Facilitarle la vida a generaciones por venir, a unas camadas de humanos que nunca llegaremos a ver ni conocer, en nombre de obligaciones racionales planificadas, no es una posición sencilla de admitir. ¿En qué tipo de consideraciones fuertes se basa el argumento? Si se admite una comunión con ideales cristianos, por ejemplo, la respuesta podría orientarse en el sentido de forjar una alianza colectiva con los seres humanos futuros, una especie de proceso identificatorio entre nosotros y ellos, que por el solo hecho de ser hombres, nos facilita compartir nuestras especificidades. Pero si no se comulga con esta u otra religión determinada, encontrar una justificación menos emotivista se complica. La noción de interdependencia aparece aquí como un buen comodín argumentativo, que elimina la emoción para hacer valer otra carta. Aceptemos que cada generación de seres humanos recibe un mundo modificado por la generación que lo precedió, que el conjunto de los productos y procesos científicos y técnicos antiguos se ve nuevamente modificado en esta generación presente, antes de pasárselo a la que continúa. Esos cambios pueden ser aumentados o reducidos por voluntad de los hombres, aunque difícilmente eliminados por completo. El conocimiento biológico y geológico nos anticipa que los cambios producen finales irreversibles, y frente a este dato primario la civilización puede optar por introducir variantes en esos cambios, modificar su ritmo (acelerándolos o deteniéndolos), o reencauzar su dirección. Todas las actividades humanas participan en diverso grado de los cambios, y determinan así la naturaleza y magnitud de las transformaciones que acaecen. Si, como seres humanos, somos capaces de causar cambios, entonces podemos auto–imponernos una obligación especial respecto del futuro que los sufrirá en carne propia, aún sin haberlos elegido.

El hallazgo de reglas moderadoras para ordenar las acciones humanas debe provenir entonces del conocimiento que tenemos sobre los finales irreversibles, y de la ignorancia que tenemos sobre las consecuencias que desencadenan a cada paso nuestros actos —especialmente los tecnocientíficos—, cuya intervención transforma no solamente al mundo de los hombres (presentes y futuros) sino también la naturaleza extra–humana en su conjunto. Pareciera que al ampliar los marcos temporales se recortan nuevas obligaciones morales respecto de generaciones humanas no nacidas, de las cuales no podemos esperar hoy un trato recíproco. Y aparecen también obligaciones morales hacia el mundo no humano, del cual tampoco puede esperarse un trato equivalente ya que se trata de una instancia no racional.
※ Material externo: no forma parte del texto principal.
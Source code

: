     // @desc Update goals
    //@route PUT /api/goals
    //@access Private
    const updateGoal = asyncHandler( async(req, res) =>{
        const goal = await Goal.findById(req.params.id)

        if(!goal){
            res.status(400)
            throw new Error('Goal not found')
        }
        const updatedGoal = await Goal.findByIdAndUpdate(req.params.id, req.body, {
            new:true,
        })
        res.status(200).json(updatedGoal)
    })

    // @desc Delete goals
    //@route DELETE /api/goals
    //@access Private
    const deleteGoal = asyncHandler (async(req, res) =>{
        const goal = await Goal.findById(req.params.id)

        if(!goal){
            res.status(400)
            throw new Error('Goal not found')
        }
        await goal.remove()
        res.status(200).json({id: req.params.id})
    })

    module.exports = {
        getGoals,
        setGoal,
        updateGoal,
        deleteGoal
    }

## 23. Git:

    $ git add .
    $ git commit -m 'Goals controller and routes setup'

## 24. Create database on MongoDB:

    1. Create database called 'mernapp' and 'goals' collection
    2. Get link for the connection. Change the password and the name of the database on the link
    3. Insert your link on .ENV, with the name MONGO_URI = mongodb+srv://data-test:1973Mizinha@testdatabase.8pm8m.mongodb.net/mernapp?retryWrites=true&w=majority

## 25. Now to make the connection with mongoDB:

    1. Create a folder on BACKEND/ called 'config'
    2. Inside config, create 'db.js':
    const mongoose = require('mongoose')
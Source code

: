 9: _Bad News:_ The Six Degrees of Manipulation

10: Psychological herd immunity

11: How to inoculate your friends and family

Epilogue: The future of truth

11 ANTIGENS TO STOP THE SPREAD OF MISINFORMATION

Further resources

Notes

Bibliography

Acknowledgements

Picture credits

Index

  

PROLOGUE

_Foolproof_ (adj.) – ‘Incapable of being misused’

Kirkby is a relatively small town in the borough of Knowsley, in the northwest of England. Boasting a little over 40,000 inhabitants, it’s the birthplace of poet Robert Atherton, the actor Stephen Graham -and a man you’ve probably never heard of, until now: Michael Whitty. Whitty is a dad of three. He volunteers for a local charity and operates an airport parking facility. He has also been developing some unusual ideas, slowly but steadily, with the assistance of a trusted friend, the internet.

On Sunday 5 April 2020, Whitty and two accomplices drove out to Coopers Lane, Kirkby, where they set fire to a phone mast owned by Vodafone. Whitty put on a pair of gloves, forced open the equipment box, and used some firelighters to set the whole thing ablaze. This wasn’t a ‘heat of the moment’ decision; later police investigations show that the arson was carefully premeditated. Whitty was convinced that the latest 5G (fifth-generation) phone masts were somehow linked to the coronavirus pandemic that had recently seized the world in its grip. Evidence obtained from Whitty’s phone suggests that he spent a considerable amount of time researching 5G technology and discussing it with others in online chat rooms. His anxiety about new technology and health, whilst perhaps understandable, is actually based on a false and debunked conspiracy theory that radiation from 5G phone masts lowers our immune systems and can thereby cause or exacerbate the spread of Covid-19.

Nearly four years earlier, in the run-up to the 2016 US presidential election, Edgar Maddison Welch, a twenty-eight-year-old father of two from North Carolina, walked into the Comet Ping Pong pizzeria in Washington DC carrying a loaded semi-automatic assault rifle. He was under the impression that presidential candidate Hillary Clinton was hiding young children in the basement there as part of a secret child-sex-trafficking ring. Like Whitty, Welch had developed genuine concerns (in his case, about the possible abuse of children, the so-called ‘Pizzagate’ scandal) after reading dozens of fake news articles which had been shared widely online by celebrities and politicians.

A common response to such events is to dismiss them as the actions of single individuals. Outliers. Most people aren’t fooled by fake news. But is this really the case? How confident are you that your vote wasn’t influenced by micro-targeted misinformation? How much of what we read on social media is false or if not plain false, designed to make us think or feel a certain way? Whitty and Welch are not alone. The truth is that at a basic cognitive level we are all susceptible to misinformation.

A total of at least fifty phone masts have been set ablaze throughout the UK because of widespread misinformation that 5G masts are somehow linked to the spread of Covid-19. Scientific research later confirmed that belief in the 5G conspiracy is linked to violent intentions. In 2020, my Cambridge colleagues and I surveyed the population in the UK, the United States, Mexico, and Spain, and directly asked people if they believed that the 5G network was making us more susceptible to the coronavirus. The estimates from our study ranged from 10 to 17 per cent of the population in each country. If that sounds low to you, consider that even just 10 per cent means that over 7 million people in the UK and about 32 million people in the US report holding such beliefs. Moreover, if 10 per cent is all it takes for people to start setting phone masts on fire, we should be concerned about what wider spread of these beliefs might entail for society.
Hans Jonas ha tratado de especificar cuál es la naturaleza de esta obligación remota y descubrir adónde señala, es decir cuál es el fin que persigue. Esta exigencia ética —de acuerdo con su célebre propuesta— toma el ropaje del imperativo categórico kantiano para cumplirse. Y hay diversas maneras de expresarla, positivas unas y negativas otras, aunque todas exhortan a la humanidad a trabajar por la conservación del ser: "Actúa de tal manera que las consecuencias de tu acción sean conciliables con la permanencia de auténtica vida humana sobre la tierra"; "Actúa de tal manera que las consecuencias de tu acción no sean destructivas para posibles vidas futuras"; o lo que es lo mismo: "No pongas en peligro las condiciones que garantizan la preservación indefinida de la humanidad sobre la tierra" o, dicho nuevamente en positivo, "Incluye en tu elección actual la futura integridad de los hombres como objetivo común de tu voluntad" (Jonas, 1979: 40). Se trata de una convocatoria a la preservación de la sustancia vital, de un llamamiento al cuidado y a la custodia de las formas de vida, y no de una advertencia. Por tanto el reclamo de responsabilidad a la humanidad presente se formula, inicialmente, desde una explícita dimensión suprahistórica solicitando al hombre calma, prudencia y equilibrio, lo cual lleva implícito un horizonte temporal indeterminado y una preocupación sincera por las consecuencias remotas de nuestras acciones, por las generaciones venideras y por la naturaleza. El futuro es el tiempo significativo que gravita sobre el citado principio de responsabilidad, pues el poder que ejercemos de manera cotidiana al actuar atendiendo a lo inmediato, se deja sentir también y sin quererlo de intento sobre tiempos lejanos. Y ello trae, como consecuencia, una doble obligación: por lo presente y por lo por venir (Cecchetto, 2005b: 171–195).

 

DERECHOS PARA LAS GENERACIONES FUTURAS

Es muy escaso el análisis que se ha hecho desde el punto de vista del derecho, de la filosofía y desde la ética en particular, sobre los derechos que las futuras generaciones podrían "reclamar" para sí. Si esas camadas de humanos por venir son entes potenciales, podrían pretender ser sujeto de derechos; pero si en cambio cuando los evocamos estamos hablando de una mera probabilidad al anticipar la llegada de estos seres a la vida concreta, entonces estamos trabajando más bien con un concepto que con una realidad ontológica. ¿De qué derechos estaríamos hablando si éstos no llegan a ser reclamados efectivamente por nadie? Y en el mismo sentido: ¿sería lógico postular un tipo especial de derechos que valga para los hombres del futuro pero que no tenga validez alguna para los hombres del presente? ¿Acaso los intereses proyectados de las generaciones por venir deberían prevalecer y gravitar en las decisiones de esta generación? Una teoría de los deberes no puede sentirse cómoda al ordenar el sacrificio de personas actuales con miras a favorecer las condiciones de vida de personas futuras, persiguiendo la utilidad máxima (la mayor cantidad de bienes posible) o la utilidad promedio (la armónica distribución del mismo grado de bienes para todos). Para completar este cuadro de interrogantes tenemos que aceptar que las condiciones de vida del futuro nos son totalmente desconocidas, y que todo el cuadro de situación sobre este asunto está pautado desde nuestro más inmediato presente. Será desde aquí, entonces, que ensayaremos establecer prioridades y definiremos los límites de nuestra responsabilidad intergeneracional.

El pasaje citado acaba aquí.